Data to process:
* * * * *

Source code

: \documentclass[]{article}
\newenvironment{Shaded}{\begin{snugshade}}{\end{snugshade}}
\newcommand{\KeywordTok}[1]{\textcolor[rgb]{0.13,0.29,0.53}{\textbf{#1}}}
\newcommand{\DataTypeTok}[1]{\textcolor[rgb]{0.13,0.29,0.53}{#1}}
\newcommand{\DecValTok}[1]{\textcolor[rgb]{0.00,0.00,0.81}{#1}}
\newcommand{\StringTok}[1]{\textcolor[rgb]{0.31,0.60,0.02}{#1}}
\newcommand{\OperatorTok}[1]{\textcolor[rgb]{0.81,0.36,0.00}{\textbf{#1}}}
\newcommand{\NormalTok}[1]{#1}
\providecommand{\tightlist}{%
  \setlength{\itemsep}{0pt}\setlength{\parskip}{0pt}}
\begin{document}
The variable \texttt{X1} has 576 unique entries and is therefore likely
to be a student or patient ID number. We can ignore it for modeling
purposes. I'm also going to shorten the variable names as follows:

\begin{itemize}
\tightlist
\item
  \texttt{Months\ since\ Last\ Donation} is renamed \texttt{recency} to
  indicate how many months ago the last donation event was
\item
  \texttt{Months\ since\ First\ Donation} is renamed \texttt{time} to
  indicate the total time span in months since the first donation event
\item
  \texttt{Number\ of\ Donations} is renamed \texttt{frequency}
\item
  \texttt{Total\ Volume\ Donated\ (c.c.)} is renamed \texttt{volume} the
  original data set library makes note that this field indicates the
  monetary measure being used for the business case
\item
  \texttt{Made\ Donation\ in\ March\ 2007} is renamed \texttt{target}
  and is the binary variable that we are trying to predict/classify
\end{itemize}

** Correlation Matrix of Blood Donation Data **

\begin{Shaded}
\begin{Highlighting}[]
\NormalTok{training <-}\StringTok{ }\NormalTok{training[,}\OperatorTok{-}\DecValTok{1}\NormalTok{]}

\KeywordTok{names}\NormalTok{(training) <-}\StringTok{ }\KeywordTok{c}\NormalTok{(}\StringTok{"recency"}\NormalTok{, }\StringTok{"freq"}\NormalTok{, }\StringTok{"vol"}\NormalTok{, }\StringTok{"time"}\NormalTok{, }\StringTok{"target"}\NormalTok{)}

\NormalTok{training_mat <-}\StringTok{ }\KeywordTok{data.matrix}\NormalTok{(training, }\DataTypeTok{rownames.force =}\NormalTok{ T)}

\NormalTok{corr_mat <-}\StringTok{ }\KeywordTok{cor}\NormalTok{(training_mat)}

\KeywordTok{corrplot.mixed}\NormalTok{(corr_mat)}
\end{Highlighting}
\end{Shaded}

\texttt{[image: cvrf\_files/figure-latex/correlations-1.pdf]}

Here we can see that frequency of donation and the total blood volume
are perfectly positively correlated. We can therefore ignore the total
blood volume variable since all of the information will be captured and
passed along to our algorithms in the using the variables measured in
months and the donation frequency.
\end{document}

* * * * *

Matching lines for the string "ignore": count them across the listing and reply with the number alone.

Output of the exercise:
2